= Bay of Zekreet =

The Bay of Zekreet (دَوْحَة زِكْرِيت) is a half-moon shaped bay on the Zekreet Peninsula in western Qatar. The Zekreet Peninsula is a rocky, sandy desert, with numerous rock formations and gypsum plateaux. The bay is situated to the north of the industrial city of Dukhan and to the southwest of the village of Zekreet. It is located to the north of the Dukhan Sabkha, and is separated by a straight depression known as Rawdat Jarrah. Geologists have theorized that this depression was an extension of the Bay of Zekreet prior to the drop in sea levels c. 3,000 years ago.

==Geology==
The area spanning from Dukhan to the upper part of the Bay of Zekreet is the only surface of Qatar where an entire section of the Eocene Dammam Formation is exposed.

==History==
A settlement dating to the early 19th century was discovered at the southern end of the bay, and was possibly presided over by the pirate ruler of Qatar, Rahmah ibn Jabir al-Jalahimah.

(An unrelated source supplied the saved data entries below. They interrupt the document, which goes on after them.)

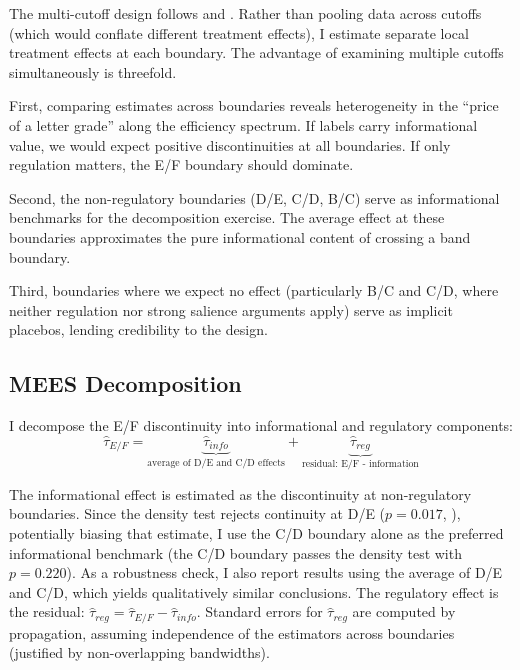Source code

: \documentclass[12pt]{article}
\begin{document}
The multi-cutoff design follows \citet{cattaneo2016interpreting} and \citet{cattaneo2021rdmulti}. Rather than pooling data across cutoffs (which would conflate different treatment effects), I estimate separate local treatment effects at each boundary. The advantage of examining multiple cutoffs simultaneously is threefold.

First, comparing estimates across boundaries reveals heterogeneity in the ``price of a letter grade'' along the efficiency spectrum. If labels carry informational value, we would expect positive discontinuities at all boundaries. If only regulation matters, the E/F boundary should dominate.

Second, the non-regulatory boundaries (D/E, C/D, B/C) serve as informational benchmarks for the decomposition exercise. The average effect at these boundaries approximates the pure informational content of crossing a band boundary.

Third, boundaries where we expect no effect (particularly B/C and C/D, where neither regulation nor strong salience arguments apply) serve as implicit placebos, lending credibility to the design.

\subsection{MEES Decomposition}

I decompose the E/F discontinuity into informational and regulatory components:
\begin{equation}
\hat{\tau}_{E/F} = \underbrace{\hat{\tau}_{info}}_{\text{average of D/E and C/D effects}} + \underbrace{\hat{\tau}_{reg}}_{\text{residual: E/F - information}}
\end{equation}

The informational effect is estimated as the discontinuity at non-regulatory boundaries. Since the density test rejects continuity at D/E ($p = 0.017$, ), potentially biasing that estimate, I use the C/D boundary alone as the preferred informational benchmark (the C/D boundary passes the density test with $p = 0.220$). As a robustness check, I also report results using the average of D/E and C/D, which yields qualitatively similar conclusions. The regulatory effect is the residual: $\hat{\tau}_{reg} = \hat{\tau}_{E/F} - \hat{\tau}_{info}$. Standard errors for $\hat{\tau}_{reg}$ are computed by propagation, assuming independence of the estimators across boundaries (justified by non-overlapping bandwidths).
\end{document}
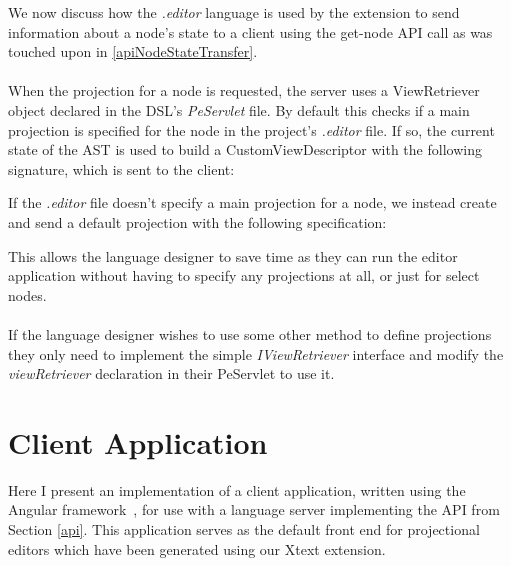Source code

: \documentclass{article}
\begin{document}
{We now discuss how the \emph{.editor} language is used by the extension to send information about a node's state to a client using the get-node API call as was touched upon in \ref{apiNodeStateTransfer}. 
\\
\\
When the projection for a node is requested, the server uses a ViewRetriever object declared in the DSL's \emph{PeServlet} file. By default this checks if a main projection is specified for the node in the project's \emph{.editor} file. If so, the current state of the AST is used to build a CustomViewDescriptor with the following signature, which is sent to the client: 

\vspace*{0.1cm}
If the \emph{.editor} file doesn't specify a main projection for a node, we instead create and send a default projection with the following specification: 

This allows the language designer to save time as they can run the editor application without having to specify any projections at all, or just for select nodes. 
\\
\\
If the language designer wishes to use some other method to define projections they only need to implement the simple \emph{IViewRetriever} interface and modify the \emph{viewRetriever} declaration in their PeServlet to use it.


\section{Client Application}\label{clientApp}
Here I present an implementation of a client application, written using the Angular framework~\cite{angular}, for use with a language server implementing the API from Section \ref{api}. This application serves as the default front end for projectional editors which have been generated using our Xtext extension. 

}
\end{document}

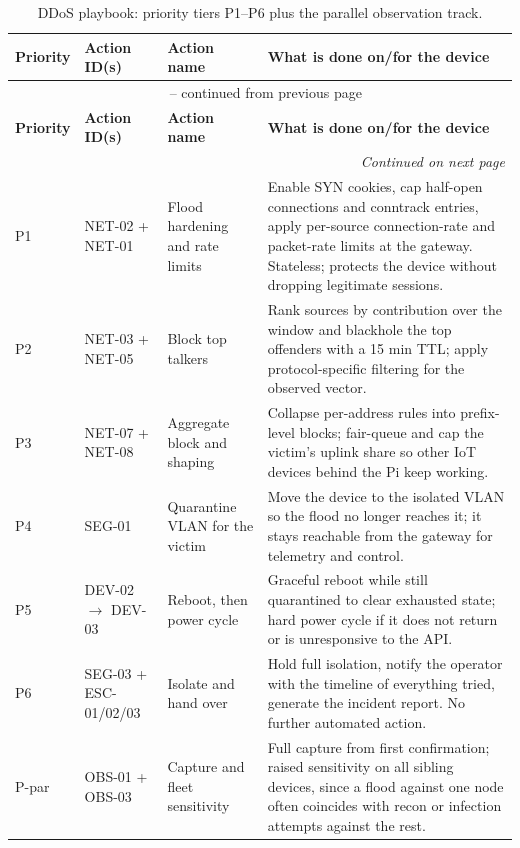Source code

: \begin{longtable}{|p{}|p{}|p{}|p{}|}
\caption{DDoS playbook: priority tiers P1--P6 plus the parallel observation track.}
\label{tab:playbook_ddos}\\
\hline
\textbf{Priority} & \textbf{Action ID(s)} & \textbf{Action name} & \textbf{What is done on/for the device} \\
\hline
\endfirsthead
\multicolumn{4}{c}{\tablename\ \thetable{} -- continued from previous page}\\
\hline
\textbf{Priority} & \textbf{Action ID(s)} & \textbf{Action name} & \textbf{What is done on/for the device} \\
\hline
\endhead
\hline \multicolumn{4}{r}{\textit{Continued on next page}}\\
\endfoot
\hline
\endlastfoot
P1 & NET-02 + NET-01 & Flood hardening and rate limits & Enable SYN cookies, cap half-open connections and conntrack entries, apply per-source connection-rate and packet-rate limits at the gateway. Stateless; protects the device without dropping legitimate sessions. \\
\hline
P2 & NET-03 + NET-05 & Block top talkers & Rank sources by contribution over the window and blackhole the top offenders with a 15 min TTL; apply protocol-specific filtering for the observed vector. \\
\hline
P3 & NET-07 + NET-08 & Aggregate block and shaping & Collapse per-address rules into prefix-level blocks; fair-queue and cap the victim's uplink share so other IoT devices behind the Pi keep working. \\
\hline
P4 & SEG-01 & Quarantine VLAN for the victim & Move the device to the isolated VLAN so the flood no longer reaches it; it stays reachable from the gateway for telemetry and control. \\
\hline
P5 & DEV-02 $\rightarrow$ DEV-03 & Reboot, then power cycle & Graceful reboot while still quarantined to clear exhausted state; hard power cycle if it does not return or is unresponsive to the API. \\
\hline
P6 & SEG-03 + ESC-01/02/03 & Isolate and hand over & Hold full isolation, notify the operator with the timeline of everything tried, generate the incident report. No further automated action. \\
\hline
P-par & OBS-01 + OBS-03 & Capture and fleet sensitivity & Full capture from first confirmation; raised sensitivity on all sibling devices, since a flood against one node often coincides with recon or infection attempts against the rest. \\
\hline
\end{longtable}

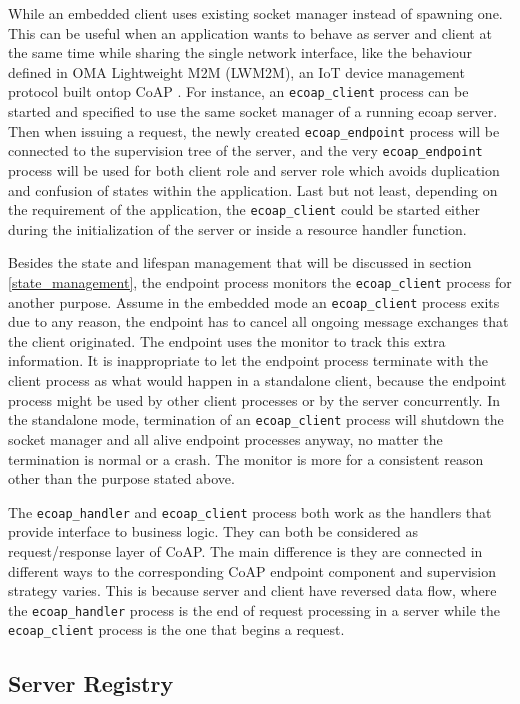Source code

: While an embedded client uses existing socket manager instead of spawning one. This can be useful when an application wants to behave as server and client at the same time while sharing the single network interface, like the behaviour defined in OMA Lightweight M2M (LWM2M), an IoT device management protocol built ontop CoAP \cite{lwm2m}. For instance, an \verb|ecoap_client| process can be started and specified to use the same socket manager of a running ecoap server. Then when issuing a request, the newly created \verb|ecoap_endpoint| process will be connected to the supervision tree of the server, and the very \verb|ecoap_endpoint| process will be used for both client role and server role which avoids duplication and confusion of states within the application. Last but not least, depending on the requirement of the application, the \verb|ecoap_client| could be started either during the initialization of the server or inside a resource handler function.

Besides the state and lifespan management that will be discussed in section \ref{state_management}, the endpoint process monitors the \verb|ecoap_client| process for another purpose. Assume in the embedded mode an \verb|ecoap_client| process exits due to any reason, the endpoint has to cancel all ongoing message exchanges that the client originated. The endpoint uses the monitor to track this extra information. It is inappropriate to let the endpoint process terminate with the client process as what would happen in a standalone client, because the endpoint process might be used by other client processes or by the server concurrently. In the standalone mode, termination of an \verb|ecoap_client| process will shutdown the socket manager and all alive endpoint processes anyway, no matter the termination is normal or a crash. The monitor is more for a consistent reason other than the purpose stated above.

The \verb|ecoap_handler| and \verb|ecoap_client| process both work as the handlers that provide interface to business logic. They can both be considered as request/response layer of CoAP. The main difference is they are connected in different ways to the corresponding CoAP endpoint component and supervision strategy varies. This is because server and client have reversed data flow, where the \verb|ecoap_handler| process is the end of request processing in a server while the \verb|ecoap_client| process is the one that begins a request.

\subsection{Server Registry}\label{coap_registry}

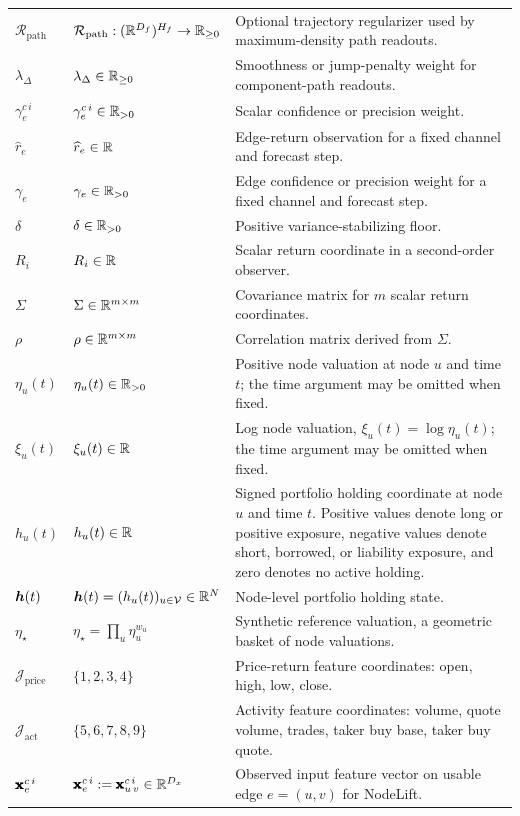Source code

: \begin{center}
\begin{longtable}{>{\raggedright\arraybackslash}p{}
                  >{\raggedright\arraybackslash}p{}
                  >{\raggedright\arraybackslash}p{}}
$\mathcal{R}_{\mathrm{path}}$ & $\mathcal{R}_{\mathrm{path}}:(\R^{D_f})^{H_f}\rightarrow\Rnonneg$ & Optional trajectory regularizer used by maximum-density path readouts. \\
$\lambda_{\Delta}$ & $\lambda_{\Delta}\in\Rnonneg$ & Smoothness or jump-penalty weight for component-path readouts. \\
$\gamma_{e}^{c\,i}$ & $\gamma_{e}^{c\,i} \in \Rpos$ & Scalar confidence or precision weight. \\
$\widehat{r}_e$ & $\widehat{r}_e \in \R$ & Edge-return observation for a fixed channel and forecast step. \\
$\gamma_e$ & $\gamma_e \in \Rpos$ & Edge confidence or precision weight for a fixed channel and forecast step. \\
$\delta$ & $\delta \in \Rpos$ & Positive variance-stabilizing floor. \\
\midrule
$R_i$ & $R_i \in \R$ & Scalar return coordinate in a second-order observer. \\
$\Sigma$ & $\Sigma \in \R^{m \times m}$ & Covariance matrix for $m$ scalar return coordinates. \\
$\rho$ & $\rho \in \R^{m \times m}$ & Correlation matrix derived from $\Sigma$. \\
\midrule
$\eta_u(t)$ & $\eta_u(t) \in \Rpos$ & Positive node valuation at node $u$ and time $t$; the time argument may be omitted when fixed. \\
$\xi_u(t)$ & $\xi_u(t) \in \R$ & Log node valuation, $\xi_u(t)=\log \eta_u(t)$; the time argument may be omitted when fixed. \\
$h_u(t)$ & $h_u(t)\in\R$ & Signed portfolio holding coordinate at node $u$ and time $t$.  Positive values denote long or positive exposure, negative values denote short, borrowed, or liability exposure, and zero denotes no active holding. \\
$\vect{h}(t)$ & $\vect{h}(t)=(h_u(t))_{u\in\mathcal{V}}\in\R^N$ & Node-level portfolio holding state. \\
$\eta_{\star}$ & $\eta_{\star}=\prod_u\eta_u^{w_u}$ & Synthetic reference valuation, a geometric basket of node valuations. \\
$\mathcal{J}_{\mathrm{price}}$ & $\{1,2,3,4\}$ & Price-return feature coordinates: open, high, low, close. \\
$\mathcal{J}_{\mathrm{act}}$ & $\{5,6,7,8,9\}$ & Activity feature coordinates: volume, quote volume, trades, taker buy base, taker buy quote. \\
$\tensor{x}_{e}^{c\,i}$ & $\tensor{x}_{e}^{c\,i}:=\tensor{x}_{u\,v}^{c\,i}\in\R^{D_x}$ & Observed input feature vector on usable edge $e=(u,v)$ for NodeLift. \\

\end{longtable}
\end{center}
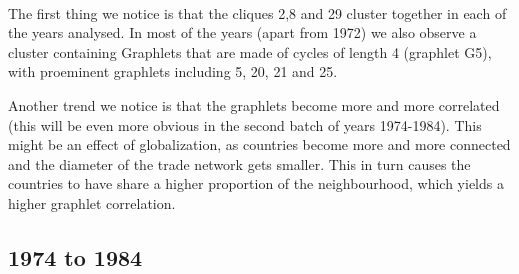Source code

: \documentclass[11pt,a4paper,oneside]{report}
\begin{document}
\begin{figure}[H]
  \\

\end{figure}

The first thing we notice is that the cliques 2,8 and 29 cluster together in each 
of the years analysed. In most of the years (apart from 1972) we also observe a 
cluster containing Graphlets that are made of cycles of length 4 (graphlet G5), 
with proeminent graphlets including 5, 20, 21 and 25. 

Another trend we notice is that the graphlets become more and more correlated 
(this will be even more obvious in the second batch of years 1974-1984). This 
might be an effect of globalization, as countries become more and more connected 
and the diameter of the trade network gets smaller. This in turn causes the 
countries to have share a higher proportion of the neighbourhood, which yields 
a higher graphlet correlation.




\subsection*{1974 to 1984}
\end{document}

Another archaeological site, Uwaynat Ali, is found on the other side of the bay.

The western side of the bay hosted the shallow-water harbor used to unload supplies for Qatar's oil industry. The growth of the modern village of Zekreet, which is across the bay, was dependent on this harbor. Shortly after the Mesaieed Harbor opened in 1952 it was made obsolete.